The three students pleaded guilty to misdemeanor charges and were convicted of the crimes.
Despite their admission of guilt, the arrests led to demonstrations by Oberlin staff and students who claimed Gibson had unfairly targeted and racially profiled the students. Former Oberlin College Vice President and Dean of Students, Meredith Raimondo, was in attendance in at least one protest.
A report from Fox News explains that Oberlin also allowed its resources to be used to aid protesters and print out flyers calling for a boycott of the bakery. According to court documents, one of the flyers circulated during the protests claimed that the bakery was a “racist establishment with a long account of racial profiling and discrimination.”
Additionally, Raimondo ended the college’s relationship with Gibson’s Bakery, by instructing a subordinate to “stop or halt supplying the college with food from the bakery.” The school also displayed an email condemning the store in its student center for a year.
In November 2017, the owners of Gibson’s Bakery and Food Mart, which has been in business since 1885, sued Oberlin College for emotional distress, libel, and business interference. A court ruled in favor of the bakery in June 2019.
A Cornell Law School professor, William A. Jacobson, who followed the five-week trial, commented on the jury’s decision at the time.
“Oberlin College tried to sacrifice a beloved 5th-generation bakery, its owners, and its employees, at the altar of political correctness in order to appease the campus ‘social justice warfare’ mob,” Jacobson said. “The jury sent a clear message that the truth matters, and so do the reputations and lives of people targeted by false accusations, particularly when those false accusations are spread by powerful institutions.”

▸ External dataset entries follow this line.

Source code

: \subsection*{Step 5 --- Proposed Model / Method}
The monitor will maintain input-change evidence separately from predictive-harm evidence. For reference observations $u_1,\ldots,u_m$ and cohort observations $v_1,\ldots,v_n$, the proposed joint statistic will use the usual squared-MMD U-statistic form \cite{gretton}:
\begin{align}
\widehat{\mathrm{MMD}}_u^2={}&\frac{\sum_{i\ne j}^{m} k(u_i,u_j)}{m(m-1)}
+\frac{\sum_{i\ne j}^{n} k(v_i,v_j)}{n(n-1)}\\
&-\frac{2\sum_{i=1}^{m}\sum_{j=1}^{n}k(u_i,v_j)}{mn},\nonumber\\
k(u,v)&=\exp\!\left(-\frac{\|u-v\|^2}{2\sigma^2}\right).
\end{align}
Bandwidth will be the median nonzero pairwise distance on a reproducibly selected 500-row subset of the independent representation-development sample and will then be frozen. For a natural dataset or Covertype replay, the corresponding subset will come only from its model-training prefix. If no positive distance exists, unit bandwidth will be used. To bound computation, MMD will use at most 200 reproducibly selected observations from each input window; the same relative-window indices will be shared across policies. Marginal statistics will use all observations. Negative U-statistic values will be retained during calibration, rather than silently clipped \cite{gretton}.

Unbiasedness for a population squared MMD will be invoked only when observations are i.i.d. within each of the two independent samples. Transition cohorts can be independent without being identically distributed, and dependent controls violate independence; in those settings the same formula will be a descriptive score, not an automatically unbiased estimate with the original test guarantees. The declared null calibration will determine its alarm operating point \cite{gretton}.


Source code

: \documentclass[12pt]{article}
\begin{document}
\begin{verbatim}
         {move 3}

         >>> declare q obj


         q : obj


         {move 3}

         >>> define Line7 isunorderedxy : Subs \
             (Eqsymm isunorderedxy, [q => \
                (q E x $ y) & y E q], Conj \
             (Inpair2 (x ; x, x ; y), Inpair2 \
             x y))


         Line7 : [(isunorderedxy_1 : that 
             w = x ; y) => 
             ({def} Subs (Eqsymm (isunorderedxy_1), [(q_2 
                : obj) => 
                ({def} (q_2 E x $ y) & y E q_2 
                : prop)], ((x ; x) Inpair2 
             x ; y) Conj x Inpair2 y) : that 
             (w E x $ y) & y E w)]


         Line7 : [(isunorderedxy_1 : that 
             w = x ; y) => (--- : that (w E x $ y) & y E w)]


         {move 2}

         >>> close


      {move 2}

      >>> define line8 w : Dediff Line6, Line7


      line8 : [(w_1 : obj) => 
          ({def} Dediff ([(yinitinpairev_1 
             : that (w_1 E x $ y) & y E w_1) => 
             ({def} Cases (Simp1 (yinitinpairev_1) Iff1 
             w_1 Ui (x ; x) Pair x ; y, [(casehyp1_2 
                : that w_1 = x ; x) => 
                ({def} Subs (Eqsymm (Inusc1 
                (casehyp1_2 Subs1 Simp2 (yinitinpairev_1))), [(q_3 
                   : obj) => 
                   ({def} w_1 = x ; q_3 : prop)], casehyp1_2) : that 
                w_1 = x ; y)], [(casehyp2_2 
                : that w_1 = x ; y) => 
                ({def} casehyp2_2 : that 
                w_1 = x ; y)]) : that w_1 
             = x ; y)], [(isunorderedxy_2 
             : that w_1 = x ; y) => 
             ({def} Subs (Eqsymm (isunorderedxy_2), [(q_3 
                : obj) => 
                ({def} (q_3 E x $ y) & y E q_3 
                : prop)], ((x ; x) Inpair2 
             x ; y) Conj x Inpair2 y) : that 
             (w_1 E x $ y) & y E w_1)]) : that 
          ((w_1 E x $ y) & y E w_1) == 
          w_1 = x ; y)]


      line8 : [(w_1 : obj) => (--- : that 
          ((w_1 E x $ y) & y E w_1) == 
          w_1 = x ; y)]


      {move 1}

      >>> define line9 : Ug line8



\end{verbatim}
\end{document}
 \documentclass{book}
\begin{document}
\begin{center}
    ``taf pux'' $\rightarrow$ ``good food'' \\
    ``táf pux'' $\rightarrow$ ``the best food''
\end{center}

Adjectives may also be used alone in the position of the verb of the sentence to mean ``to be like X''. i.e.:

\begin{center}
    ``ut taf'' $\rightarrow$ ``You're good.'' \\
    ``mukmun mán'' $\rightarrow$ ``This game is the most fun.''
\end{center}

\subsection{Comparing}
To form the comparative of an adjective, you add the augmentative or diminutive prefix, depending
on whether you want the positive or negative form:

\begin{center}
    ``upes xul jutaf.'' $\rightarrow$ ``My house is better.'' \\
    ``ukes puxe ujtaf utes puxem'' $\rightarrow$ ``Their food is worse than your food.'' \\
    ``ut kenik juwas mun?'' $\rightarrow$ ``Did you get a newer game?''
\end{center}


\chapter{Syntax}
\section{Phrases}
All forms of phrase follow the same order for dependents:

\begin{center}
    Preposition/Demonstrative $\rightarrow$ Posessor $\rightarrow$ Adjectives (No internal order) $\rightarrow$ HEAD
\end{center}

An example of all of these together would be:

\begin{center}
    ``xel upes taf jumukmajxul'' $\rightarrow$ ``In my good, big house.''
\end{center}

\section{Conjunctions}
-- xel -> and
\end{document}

Oberlin College tried to appeal the court’s decision but, in September, the Ohio Supreme Court refused to hear the case.
According to the New York Post, “the Gibsons decided to sue the college because the family’s patriarch, 89-year-old Allyn Sr. ‘who had dedicated his life to the business, did not want to die being falsely branded a racist,’” Lorna Gibson, wife of store owner David Gibson, said.
According to Gibson, “six months before the trial began, [her] husband, David, was diagnosed with advanced pancreatic cancer…Once the trial started, David decided to pause the treatments so he could be as strong as possible in court. It was important to him that the jury not find out that he was sick. He wanted the case to be decided on the basis of the facts alone.”
Though both Allyn Sr. and David have since passed away, the money will be disseminated to Gibson’s Bakery and Food Mart, and will be used to update equipment, pay off loans, and rehire employees that had to be terminated.
“It’s definitely about right and wrong. And to be quite frank, the three students that shoplifted, they admitted their crimes,” Brandon McHugh, Gibson family attorney, said. “It was Oberlin College that could never admit that what they did was wrong.”